On the Plains, hot, dry weather persists across much of Texas, leading to worsening conditions for rangeland, pastures and summer crops. In contrast, near- or below-normal temperatures prevail across the northern and central Plains. In addition, locally heavy showers and thunderstorms have developed from Oklahoma northward. 

In the South, very warm, humid weather favors summer crop development. Scattered showers are affecting the mid-South, in particular the northern Delta.

In the West, widespread cloudiness and isolated showers are affecting interior locations. Following a subpar start to the monsoon season, the current showery weather pattern is providing limited relief to rangeland and rain-fed crops that have been stressed by short-term dryness.  

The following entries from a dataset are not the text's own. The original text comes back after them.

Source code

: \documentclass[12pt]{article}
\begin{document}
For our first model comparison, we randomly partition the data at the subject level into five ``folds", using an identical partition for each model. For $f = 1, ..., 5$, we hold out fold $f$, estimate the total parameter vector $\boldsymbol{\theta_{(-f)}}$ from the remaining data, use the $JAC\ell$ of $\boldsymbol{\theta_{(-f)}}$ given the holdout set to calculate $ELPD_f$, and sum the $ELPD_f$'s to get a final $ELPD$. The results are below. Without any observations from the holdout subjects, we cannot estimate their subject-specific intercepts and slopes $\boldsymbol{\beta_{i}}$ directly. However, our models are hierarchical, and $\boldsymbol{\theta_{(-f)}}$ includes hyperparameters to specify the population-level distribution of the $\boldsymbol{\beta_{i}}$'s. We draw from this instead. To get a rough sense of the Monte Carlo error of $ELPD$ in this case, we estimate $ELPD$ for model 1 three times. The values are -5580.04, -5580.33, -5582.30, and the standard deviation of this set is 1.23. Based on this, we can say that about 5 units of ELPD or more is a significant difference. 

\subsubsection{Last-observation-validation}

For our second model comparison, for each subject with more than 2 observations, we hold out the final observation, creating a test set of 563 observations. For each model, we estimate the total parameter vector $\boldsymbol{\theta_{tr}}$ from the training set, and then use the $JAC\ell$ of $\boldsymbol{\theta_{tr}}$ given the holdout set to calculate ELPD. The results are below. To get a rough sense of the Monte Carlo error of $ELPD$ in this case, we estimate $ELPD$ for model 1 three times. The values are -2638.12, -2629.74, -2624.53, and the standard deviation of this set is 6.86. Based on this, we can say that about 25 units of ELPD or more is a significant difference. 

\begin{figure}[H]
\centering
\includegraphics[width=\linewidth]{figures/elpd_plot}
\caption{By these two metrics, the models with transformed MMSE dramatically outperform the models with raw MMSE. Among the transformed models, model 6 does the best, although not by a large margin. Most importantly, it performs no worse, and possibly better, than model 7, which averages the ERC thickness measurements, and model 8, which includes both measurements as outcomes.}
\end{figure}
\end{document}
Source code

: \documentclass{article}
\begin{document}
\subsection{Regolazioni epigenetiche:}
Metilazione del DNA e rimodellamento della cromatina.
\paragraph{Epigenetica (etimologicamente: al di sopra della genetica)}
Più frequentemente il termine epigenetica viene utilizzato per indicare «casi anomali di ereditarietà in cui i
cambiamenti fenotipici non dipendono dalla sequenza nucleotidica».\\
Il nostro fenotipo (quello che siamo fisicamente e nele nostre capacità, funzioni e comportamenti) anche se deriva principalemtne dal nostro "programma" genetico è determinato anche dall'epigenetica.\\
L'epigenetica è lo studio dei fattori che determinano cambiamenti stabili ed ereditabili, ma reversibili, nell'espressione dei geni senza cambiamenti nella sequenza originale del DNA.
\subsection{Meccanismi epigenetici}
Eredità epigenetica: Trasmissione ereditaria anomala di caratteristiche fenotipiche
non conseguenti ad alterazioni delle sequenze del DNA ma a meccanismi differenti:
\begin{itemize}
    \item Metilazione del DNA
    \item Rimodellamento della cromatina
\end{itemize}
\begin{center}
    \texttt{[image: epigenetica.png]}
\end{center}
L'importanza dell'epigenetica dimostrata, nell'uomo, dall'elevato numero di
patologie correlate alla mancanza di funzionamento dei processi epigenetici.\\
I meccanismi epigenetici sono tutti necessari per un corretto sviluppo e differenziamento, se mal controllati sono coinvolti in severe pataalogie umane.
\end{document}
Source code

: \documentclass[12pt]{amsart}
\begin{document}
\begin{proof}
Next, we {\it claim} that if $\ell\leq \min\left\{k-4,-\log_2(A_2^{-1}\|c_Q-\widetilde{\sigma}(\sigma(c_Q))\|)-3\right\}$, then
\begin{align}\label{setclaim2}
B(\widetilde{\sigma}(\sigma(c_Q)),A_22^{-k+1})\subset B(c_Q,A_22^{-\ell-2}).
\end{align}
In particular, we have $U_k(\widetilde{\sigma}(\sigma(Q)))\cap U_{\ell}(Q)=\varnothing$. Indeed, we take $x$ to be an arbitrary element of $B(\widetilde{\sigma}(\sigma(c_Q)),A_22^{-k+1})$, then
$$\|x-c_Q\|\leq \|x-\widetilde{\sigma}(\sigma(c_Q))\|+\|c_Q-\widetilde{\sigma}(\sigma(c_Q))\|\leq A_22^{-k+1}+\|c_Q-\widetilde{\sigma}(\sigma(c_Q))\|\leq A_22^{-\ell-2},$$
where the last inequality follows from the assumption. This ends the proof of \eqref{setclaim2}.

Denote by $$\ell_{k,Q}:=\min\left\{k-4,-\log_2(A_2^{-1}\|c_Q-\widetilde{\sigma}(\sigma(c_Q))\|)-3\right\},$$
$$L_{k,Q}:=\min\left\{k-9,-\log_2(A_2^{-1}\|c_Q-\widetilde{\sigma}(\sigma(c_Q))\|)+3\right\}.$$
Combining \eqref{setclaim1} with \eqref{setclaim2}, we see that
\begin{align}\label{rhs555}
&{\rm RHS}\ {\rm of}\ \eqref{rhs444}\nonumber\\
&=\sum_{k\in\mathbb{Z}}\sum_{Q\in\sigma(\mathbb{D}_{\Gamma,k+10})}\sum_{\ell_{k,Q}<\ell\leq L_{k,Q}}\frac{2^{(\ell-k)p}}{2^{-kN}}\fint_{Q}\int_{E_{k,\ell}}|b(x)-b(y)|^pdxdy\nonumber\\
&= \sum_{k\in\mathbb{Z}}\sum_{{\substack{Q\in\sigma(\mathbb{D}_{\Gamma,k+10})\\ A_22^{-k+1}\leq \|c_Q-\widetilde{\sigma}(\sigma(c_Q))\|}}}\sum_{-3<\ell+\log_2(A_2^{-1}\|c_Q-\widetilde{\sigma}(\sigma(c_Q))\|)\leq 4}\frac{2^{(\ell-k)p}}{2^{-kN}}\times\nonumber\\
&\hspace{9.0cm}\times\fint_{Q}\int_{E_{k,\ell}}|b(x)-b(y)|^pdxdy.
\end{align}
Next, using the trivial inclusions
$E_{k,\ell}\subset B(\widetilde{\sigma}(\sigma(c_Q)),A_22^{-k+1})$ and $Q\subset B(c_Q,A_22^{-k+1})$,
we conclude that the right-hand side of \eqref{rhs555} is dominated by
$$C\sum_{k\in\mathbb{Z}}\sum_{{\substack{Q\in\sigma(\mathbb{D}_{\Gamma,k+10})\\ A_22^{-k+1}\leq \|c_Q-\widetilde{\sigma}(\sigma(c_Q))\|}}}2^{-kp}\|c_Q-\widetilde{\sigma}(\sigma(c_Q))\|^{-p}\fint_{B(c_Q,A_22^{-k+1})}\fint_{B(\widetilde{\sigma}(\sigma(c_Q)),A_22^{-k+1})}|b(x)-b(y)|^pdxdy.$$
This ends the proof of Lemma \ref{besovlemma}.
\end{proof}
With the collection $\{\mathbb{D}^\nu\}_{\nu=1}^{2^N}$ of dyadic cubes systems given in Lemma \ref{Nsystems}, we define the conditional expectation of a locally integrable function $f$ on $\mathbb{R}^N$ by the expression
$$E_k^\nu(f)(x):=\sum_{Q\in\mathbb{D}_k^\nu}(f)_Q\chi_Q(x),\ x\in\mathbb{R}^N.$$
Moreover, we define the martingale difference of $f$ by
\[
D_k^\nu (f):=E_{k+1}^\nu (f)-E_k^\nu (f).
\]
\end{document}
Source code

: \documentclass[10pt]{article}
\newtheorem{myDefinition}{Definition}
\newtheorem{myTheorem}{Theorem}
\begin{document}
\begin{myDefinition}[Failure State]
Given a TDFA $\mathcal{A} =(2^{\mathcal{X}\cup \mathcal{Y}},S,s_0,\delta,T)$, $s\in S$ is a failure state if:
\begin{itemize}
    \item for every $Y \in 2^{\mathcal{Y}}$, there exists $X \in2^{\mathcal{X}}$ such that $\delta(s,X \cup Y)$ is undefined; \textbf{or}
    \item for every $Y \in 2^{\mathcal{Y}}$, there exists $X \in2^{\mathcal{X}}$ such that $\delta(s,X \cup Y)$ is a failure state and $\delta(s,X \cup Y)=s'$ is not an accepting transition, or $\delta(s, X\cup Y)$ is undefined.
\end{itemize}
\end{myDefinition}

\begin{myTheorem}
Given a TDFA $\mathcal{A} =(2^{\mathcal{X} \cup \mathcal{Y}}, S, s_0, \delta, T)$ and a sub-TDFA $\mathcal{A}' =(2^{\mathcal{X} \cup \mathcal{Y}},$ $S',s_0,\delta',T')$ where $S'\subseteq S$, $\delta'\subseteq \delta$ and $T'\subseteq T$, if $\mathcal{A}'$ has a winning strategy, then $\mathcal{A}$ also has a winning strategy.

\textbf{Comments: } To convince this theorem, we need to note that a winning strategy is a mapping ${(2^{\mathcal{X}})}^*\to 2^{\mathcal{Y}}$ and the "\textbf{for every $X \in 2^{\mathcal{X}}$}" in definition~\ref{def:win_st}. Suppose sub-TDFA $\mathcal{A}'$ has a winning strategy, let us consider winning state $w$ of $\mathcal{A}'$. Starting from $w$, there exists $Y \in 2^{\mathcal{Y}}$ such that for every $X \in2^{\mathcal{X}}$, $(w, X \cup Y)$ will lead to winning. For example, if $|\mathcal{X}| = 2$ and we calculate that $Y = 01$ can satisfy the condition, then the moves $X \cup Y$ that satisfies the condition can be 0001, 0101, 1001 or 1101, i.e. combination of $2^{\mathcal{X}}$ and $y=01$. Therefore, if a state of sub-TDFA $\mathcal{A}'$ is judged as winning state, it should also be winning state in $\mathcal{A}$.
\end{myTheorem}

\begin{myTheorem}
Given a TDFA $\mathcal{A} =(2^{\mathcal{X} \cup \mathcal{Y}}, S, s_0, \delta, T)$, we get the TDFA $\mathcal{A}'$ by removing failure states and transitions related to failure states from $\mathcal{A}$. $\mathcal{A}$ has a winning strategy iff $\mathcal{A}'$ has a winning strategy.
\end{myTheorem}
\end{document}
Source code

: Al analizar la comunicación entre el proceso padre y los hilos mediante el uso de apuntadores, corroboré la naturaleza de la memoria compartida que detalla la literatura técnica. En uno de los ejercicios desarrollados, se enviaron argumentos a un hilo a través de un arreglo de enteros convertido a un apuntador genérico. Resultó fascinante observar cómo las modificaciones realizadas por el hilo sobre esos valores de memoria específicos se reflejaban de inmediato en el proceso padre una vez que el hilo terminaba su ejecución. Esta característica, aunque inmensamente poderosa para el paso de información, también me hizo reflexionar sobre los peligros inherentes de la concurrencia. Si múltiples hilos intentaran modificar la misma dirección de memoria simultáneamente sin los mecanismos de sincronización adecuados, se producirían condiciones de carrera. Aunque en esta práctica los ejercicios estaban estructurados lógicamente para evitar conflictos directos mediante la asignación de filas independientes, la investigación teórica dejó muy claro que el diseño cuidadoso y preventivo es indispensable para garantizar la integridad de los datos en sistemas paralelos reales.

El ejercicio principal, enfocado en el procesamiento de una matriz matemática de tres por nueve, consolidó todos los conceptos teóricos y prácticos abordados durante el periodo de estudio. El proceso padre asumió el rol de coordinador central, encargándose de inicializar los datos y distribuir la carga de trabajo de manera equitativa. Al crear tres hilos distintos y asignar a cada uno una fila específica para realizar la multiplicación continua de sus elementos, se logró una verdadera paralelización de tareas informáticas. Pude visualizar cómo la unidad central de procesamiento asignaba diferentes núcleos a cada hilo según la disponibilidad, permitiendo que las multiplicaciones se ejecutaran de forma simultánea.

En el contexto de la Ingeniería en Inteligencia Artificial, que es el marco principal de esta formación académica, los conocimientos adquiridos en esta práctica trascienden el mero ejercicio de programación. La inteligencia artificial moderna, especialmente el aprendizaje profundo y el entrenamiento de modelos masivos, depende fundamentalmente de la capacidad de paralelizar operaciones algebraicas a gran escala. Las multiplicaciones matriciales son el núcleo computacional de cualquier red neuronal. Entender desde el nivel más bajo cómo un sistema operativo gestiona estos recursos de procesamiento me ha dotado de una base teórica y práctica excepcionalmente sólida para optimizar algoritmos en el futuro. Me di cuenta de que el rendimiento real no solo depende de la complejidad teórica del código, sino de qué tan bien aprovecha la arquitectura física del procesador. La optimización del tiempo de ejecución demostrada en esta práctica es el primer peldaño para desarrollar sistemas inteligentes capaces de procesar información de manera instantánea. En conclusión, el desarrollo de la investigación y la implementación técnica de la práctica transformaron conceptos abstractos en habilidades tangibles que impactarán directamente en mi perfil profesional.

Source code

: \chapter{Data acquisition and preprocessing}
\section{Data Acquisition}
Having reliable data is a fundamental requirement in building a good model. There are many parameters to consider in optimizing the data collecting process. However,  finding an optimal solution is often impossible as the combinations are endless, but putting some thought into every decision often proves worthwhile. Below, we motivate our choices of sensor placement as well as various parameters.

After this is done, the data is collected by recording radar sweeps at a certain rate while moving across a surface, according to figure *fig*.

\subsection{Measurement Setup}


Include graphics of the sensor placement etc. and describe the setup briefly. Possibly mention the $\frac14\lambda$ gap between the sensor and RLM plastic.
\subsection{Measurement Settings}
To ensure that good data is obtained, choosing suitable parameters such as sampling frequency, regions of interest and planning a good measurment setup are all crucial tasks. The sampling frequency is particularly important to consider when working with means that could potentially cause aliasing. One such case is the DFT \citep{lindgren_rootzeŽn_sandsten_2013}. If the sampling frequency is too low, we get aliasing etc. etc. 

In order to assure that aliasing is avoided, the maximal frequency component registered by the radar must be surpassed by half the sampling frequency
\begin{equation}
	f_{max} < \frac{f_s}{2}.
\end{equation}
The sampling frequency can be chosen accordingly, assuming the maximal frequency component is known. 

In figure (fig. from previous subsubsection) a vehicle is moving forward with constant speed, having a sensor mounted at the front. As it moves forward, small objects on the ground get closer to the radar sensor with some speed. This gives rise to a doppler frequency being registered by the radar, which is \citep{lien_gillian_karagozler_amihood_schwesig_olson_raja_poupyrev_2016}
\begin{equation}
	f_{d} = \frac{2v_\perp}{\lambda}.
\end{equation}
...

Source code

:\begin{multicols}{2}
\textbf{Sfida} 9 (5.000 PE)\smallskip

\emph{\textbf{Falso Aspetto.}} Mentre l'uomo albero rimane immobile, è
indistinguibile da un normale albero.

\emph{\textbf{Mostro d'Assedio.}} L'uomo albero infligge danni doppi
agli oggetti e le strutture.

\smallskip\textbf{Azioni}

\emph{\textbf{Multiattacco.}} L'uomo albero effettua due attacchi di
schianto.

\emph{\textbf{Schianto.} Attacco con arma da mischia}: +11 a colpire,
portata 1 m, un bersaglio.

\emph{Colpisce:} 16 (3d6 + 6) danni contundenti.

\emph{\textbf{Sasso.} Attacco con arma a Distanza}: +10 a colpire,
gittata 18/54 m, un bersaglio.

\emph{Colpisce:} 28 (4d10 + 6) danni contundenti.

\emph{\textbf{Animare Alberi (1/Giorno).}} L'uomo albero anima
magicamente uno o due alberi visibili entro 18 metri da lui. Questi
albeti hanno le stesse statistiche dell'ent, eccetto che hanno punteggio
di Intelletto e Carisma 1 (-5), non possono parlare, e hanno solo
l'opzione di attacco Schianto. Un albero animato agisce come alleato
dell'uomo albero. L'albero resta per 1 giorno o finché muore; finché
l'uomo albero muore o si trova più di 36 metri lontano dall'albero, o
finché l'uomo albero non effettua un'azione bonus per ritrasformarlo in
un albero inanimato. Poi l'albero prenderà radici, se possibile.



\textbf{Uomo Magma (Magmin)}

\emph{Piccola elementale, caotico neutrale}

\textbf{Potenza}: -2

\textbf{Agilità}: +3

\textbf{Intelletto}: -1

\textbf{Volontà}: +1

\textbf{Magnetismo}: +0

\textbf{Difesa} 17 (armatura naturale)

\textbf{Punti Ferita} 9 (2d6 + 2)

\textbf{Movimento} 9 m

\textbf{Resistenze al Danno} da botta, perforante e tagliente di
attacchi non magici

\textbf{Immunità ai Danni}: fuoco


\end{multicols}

Much of the country will experience a period of near- or below-normal temperatures, while hot, humid weather will persist from the southern Plains to the southern Atlantic Coast. The hottest weather, relative to normal, will grip the south-central U.S., where little or no rain will fall during the next 5 days. Mostly dry weather will also prevail along the Atlantic Coast from the Carolinas northward. Periodic showers can be expected, however, from the northern Rockies into parts of the Midwest. Elsewhere, monsoon-related showers will spread northeastward from parts of Arizona and New Mexico to the central Rockies.

Looking ahead, the 6- to 10-day outlook calls for hotter-than-normal conditions across most of the country, while below-normal temperatures will be confined to the Northwest and parts of the Northeast.

Meanwhile, wetter-than-normal weather from the Pacific Northwest into the upper Great Lakes region and in much of the Southeast should contrast with below-normal rainfall in Texas, the Southwest, and from the eastern Corn Belt into the lower Great Lakes region.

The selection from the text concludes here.